--- Extracted information ---
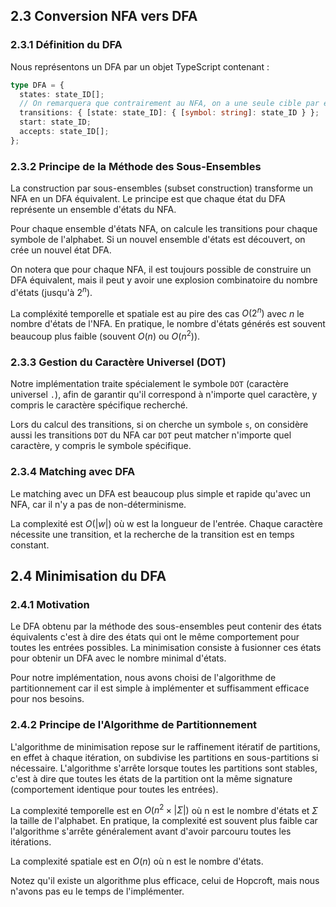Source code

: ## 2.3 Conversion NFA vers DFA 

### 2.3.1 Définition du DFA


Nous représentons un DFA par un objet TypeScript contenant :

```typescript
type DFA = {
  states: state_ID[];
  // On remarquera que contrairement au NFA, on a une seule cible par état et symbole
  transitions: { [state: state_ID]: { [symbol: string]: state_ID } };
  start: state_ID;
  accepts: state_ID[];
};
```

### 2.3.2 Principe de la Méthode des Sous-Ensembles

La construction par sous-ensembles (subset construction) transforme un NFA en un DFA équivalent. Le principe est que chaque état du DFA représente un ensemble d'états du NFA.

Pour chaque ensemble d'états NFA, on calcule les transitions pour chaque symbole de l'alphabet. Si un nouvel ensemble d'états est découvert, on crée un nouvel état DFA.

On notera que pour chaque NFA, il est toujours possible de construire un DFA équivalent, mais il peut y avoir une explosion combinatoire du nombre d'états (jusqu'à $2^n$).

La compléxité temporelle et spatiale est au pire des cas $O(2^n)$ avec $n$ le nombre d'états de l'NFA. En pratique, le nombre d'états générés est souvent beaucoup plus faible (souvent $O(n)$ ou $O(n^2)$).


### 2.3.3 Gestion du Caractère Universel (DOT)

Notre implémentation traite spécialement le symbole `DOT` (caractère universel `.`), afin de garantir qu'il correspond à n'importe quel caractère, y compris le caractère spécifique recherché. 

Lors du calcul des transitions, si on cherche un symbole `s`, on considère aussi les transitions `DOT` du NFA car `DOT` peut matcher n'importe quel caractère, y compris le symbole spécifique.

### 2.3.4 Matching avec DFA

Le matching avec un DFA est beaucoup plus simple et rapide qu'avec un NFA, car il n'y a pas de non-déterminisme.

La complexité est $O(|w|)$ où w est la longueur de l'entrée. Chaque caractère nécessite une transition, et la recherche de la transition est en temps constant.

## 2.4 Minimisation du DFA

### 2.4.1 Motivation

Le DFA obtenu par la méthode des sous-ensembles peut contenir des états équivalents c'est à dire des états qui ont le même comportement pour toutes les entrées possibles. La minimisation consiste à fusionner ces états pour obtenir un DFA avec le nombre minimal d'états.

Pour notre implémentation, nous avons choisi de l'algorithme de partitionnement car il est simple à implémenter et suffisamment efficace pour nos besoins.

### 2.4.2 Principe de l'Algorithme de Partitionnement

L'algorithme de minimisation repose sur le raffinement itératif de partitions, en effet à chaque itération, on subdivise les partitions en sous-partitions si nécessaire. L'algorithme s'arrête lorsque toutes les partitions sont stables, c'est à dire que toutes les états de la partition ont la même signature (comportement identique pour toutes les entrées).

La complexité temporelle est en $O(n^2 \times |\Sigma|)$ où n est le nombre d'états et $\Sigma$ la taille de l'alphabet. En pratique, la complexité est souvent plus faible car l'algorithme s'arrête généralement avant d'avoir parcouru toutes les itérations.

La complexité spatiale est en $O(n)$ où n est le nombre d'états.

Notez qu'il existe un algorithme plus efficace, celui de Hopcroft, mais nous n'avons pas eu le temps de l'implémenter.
---
Task
Please tally every line of the entries that holds "dire" and answer with that figure alone.

Response
2